An Interesting Class of Polynomial Vector Fields Gerik Scheuermann, Hans Hagen and Heinz Kr¨ uger The visualization of vector fields is one of the most important topics in visualization. Of special interest over the last years have been topology-based methods. We present a method to construct polynomial vector fields after determine the critical points and their index to generate test data and help analysing vector field topology. The idea is based on Clifford algebra and analysis. We start with a formulation of a plane real vector field in Clifford algebra giving more topological information directly from the formulas than the usual description in cartesian coordinates. The theorem presented here is an essential improvement to our previous result in [9], and has implications to general polynomial vector fields.
Abstract.
§1. Introduction Scientific Visualization often deals with a large amount of data. Especially in the visualization of vector fields one usually has the problem that it is nearly impossible to show the whole data. One has to reduce the information in a useful way. One very successful approach is to look for the topology of the field and visualize its essential parts [4]. The testing of new algorithms in this direction was done up to now by comparing with handdrawings based on experiments. The problem is that in the literature ([1], [3], [7]) one only finds an analysis of linear fields and some special equations, where the position, number and type of critical points is not arbitrary. The reason is probably that it is difficult to analyse nonlinear fields in the classical way with computing the integral curves. We have found and published a theorem in [9] which allows a description of the topology of some polynomial vector fields. This was used in [10] to derive a new algorithm for vector field visualization which can detect and visualize higher order singularities. In this paper we give an essential generalization of this theorem with a similar result for a larger class of polynomial vector fields.
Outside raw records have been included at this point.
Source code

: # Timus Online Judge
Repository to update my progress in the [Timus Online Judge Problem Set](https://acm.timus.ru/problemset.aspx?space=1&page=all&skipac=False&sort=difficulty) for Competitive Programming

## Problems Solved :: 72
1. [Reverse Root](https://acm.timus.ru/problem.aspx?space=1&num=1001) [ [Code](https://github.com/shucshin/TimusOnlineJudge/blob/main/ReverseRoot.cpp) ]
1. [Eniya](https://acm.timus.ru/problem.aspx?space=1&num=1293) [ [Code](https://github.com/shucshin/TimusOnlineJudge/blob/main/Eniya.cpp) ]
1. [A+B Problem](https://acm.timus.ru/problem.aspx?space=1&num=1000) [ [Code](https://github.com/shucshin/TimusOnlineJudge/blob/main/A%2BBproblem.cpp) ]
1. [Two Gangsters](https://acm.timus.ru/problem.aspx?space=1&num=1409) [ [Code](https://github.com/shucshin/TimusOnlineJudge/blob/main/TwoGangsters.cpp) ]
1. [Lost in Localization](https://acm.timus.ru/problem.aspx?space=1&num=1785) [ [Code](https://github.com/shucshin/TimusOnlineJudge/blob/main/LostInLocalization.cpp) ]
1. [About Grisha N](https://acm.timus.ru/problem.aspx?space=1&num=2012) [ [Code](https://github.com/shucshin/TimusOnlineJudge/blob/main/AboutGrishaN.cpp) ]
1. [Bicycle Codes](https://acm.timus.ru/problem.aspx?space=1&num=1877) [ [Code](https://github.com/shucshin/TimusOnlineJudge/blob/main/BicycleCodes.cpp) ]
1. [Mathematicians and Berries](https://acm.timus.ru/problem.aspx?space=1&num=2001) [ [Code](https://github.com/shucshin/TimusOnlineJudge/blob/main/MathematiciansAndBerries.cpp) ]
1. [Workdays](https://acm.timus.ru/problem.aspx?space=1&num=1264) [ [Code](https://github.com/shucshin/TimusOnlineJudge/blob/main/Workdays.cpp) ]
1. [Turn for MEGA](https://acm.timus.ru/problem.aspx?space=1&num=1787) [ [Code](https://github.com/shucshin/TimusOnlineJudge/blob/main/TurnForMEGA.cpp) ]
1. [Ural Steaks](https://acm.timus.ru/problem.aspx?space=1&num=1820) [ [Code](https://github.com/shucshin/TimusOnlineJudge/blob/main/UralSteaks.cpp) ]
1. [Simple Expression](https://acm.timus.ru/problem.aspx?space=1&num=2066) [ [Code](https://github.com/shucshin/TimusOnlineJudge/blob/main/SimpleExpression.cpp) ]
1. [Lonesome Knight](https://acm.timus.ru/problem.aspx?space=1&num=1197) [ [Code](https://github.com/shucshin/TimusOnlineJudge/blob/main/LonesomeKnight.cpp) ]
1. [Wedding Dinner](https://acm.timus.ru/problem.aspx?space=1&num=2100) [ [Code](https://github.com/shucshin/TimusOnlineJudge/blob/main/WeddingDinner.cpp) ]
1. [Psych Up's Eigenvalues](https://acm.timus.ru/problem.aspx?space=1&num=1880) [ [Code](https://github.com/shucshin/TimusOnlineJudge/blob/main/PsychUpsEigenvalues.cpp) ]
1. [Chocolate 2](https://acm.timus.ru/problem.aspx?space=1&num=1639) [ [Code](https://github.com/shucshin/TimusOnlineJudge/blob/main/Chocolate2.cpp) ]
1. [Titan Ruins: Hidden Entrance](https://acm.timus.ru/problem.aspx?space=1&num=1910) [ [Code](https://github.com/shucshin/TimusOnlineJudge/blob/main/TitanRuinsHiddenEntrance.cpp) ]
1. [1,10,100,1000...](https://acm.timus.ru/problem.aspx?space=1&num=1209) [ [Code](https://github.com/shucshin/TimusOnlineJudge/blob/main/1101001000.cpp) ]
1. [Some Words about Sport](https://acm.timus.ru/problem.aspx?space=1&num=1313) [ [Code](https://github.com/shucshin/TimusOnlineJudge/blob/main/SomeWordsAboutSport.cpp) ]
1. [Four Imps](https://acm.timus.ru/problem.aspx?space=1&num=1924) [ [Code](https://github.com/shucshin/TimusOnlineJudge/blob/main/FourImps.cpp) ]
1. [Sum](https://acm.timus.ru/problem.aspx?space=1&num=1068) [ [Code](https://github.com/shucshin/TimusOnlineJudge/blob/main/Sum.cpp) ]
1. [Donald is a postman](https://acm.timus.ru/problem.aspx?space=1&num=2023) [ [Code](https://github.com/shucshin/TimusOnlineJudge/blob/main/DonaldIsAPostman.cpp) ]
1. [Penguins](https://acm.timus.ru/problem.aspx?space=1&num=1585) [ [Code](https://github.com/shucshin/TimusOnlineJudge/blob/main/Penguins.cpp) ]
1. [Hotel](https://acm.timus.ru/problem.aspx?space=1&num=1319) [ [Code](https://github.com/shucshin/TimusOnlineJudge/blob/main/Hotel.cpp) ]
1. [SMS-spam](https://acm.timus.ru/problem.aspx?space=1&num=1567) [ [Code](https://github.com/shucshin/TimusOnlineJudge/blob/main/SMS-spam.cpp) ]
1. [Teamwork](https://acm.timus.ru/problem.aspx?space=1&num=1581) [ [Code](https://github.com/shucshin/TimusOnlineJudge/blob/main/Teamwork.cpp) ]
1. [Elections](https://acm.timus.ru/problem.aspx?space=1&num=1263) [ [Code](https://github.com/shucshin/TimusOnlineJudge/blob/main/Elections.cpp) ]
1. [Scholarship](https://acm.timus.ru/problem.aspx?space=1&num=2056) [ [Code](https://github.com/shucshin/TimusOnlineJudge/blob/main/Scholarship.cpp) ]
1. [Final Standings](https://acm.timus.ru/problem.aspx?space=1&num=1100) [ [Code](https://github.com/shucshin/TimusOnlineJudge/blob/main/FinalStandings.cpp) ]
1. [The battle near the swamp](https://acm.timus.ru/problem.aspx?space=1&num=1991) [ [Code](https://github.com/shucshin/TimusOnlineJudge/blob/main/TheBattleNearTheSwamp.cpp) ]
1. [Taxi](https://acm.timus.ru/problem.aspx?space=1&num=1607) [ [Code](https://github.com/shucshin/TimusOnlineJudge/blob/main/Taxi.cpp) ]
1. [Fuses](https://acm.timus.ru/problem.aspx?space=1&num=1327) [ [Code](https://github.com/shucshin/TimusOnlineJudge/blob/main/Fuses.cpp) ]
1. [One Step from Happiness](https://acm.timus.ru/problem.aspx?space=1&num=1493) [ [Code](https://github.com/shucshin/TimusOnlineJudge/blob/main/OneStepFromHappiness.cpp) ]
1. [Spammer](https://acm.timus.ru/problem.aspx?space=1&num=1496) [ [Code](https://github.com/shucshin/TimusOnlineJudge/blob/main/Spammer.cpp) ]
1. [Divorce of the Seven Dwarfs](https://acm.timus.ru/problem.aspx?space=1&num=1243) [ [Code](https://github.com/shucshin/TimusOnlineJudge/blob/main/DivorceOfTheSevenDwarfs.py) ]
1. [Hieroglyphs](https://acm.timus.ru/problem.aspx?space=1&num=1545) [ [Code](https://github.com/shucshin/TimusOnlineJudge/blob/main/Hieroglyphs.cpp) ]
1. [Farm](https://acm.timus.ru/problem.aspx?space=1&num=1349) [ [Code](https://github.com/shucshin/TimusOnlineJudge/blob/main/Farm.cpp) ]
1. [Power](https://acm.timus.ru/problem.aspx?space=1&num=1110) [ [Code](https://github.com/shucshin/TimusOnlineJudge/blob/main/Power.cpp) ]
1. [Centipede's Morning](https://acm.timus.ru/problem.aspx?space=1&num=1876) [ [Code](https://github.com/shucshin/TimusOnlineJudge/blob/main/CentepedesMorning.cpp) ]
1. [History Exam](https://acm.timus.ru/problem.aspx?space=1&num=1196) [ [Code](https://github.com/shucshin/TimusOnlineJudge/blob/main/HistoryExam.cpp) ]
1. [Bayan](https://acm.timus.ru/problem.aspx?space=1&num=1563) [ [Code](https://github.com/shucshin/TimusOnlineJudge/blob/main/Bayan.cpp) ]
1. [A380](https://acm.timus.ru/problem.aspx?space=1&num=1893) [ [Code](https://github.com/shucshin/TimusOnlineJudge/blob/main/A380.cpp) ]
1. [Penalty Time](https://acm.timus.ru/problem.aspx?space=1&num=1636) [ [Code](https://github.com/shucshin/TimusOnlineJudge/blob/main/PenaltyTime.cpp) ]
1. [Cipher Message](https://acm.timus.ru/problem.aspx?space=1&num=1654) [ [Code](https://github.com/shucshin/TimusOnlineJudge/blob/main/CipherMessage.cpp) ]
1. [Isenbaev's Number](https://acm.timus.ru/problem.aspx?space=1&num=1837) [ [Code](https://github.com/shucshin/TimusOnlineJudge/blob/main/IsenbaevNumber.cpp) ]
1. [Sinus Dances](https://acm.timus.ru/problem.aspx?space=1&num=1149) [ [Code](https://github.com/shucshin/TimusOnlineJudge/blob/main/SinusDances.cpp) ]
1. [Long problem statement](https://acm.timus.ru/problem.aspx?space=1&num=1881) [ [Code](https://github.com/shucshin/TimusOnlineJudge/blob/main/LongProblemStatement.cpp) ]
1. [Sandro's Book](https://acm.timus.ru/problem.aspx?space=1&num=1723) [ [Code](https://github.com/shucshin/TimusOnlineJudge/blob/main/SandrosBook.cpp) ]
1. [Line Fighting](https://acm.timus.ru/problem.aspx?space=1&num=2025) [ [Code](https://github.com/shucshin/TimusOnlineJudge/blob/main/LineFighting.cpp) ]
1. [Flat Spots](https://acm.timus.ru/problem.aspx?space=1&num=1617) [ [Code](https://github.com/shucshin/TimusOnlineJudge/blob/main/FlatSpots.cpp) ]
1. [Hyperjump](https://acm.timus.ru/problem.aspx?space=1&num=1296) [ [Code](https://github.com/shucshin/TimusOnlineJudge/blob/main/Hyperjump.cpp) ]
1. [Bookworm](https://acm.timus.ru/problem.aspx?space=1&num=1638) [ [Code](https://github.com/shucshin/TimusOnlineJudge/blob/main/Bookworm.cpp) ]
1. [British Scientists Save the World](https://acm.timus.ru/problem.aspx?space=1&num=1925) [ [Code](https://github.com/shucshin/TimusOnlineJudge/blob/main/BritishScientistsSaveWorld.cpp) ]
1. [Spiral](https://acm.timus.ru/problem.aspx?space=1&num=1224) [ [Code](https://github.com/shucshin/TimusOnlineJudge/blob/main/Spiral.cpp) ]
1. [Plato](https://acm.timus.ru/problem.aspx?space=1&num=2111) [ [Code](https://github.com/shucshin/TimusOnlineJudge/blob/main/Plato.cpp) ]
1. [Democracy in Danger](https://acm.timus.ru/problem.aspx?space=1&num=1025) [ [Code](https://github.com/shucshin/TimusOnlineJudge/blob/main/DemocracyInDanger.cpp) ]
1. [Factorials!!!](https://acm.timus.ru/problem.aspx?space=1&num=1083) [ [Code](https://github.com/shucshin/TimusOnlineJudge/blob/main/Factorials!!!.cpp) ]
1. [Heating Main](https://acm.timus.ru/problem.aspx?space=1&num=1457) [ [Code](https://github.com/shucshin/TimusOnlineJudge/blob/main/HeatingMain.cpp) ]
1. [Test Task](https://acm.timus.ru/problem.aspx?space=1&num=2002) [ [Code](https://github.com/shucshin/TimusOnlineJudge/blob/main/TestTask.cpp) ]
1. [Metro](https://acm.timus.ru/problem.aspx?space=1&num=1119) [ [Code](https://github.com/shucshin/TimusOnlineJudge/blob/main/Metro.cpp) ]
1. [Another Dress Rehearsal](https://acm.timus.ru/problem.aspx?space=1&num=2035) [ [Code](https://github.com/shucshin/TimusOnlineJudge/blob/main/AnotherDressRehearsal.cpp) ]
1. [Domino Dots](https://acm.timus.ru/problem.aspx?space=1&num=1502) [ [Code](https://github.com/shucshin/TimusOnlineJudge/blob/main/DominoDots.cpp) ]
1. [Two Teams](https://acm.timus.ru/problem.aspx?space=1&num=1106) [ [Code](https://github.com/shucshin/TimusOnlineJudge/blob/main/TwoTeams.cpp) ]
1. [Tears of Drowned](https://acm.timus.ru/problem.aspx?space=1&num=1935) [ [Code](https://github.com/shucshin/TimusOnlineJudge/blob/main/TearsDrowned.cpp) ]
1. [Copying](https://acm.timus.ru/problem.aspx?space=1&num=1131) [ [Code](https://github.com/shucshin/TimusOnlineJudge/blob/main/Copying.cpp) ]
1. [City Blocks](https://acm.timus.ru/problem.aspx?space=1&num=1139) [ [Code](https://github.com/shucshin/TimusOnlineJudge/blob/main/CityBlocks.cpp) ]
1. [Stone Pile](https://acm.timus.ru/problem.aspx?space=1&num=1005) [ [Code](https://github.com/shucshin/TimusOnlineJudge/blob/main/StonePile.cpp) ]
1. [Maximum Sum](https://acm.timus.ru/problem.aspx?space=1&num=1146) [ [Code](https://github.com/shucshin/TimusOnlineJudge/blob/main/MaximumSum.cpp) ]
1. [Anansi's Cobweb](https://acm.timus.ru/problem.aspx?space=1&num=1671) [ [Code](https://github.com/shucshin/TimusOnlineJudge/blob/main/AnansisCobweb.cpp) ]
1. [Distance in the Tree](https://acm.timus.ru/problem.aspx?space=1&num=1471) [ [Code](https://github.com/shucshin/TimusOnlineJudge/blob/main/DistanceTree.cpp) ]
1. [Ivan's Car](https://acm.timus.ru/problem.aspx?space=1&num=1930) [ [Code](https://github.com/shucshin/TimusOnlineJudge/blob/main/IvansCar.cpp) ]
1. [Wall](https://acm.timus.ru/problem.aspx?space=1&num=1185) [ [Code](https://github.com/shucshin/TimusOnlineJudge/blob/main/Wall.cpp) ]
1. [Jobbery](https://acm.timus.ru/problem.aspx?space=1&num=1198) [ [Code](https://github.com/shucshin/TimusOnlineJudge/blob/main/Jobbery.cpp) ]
We also can show how the analysis of a arbitrary polynomial vector field can be simplified. This result is obtained by using Clifford algebra and analysis which are described in Section 2 and 3. The result is derived and proved in Section 4. Mathematical Methods for Curves and Surfaces II Morten Dæhlen, Tom Lyche, Larry L. Schumaker (eds.), pp. 1–10. Copyright c 1998 by Vanderbilt University Press, Nashville, TN. ISBN 1-xxxxx-xxx-x. All rights of reproduction in any form reserved.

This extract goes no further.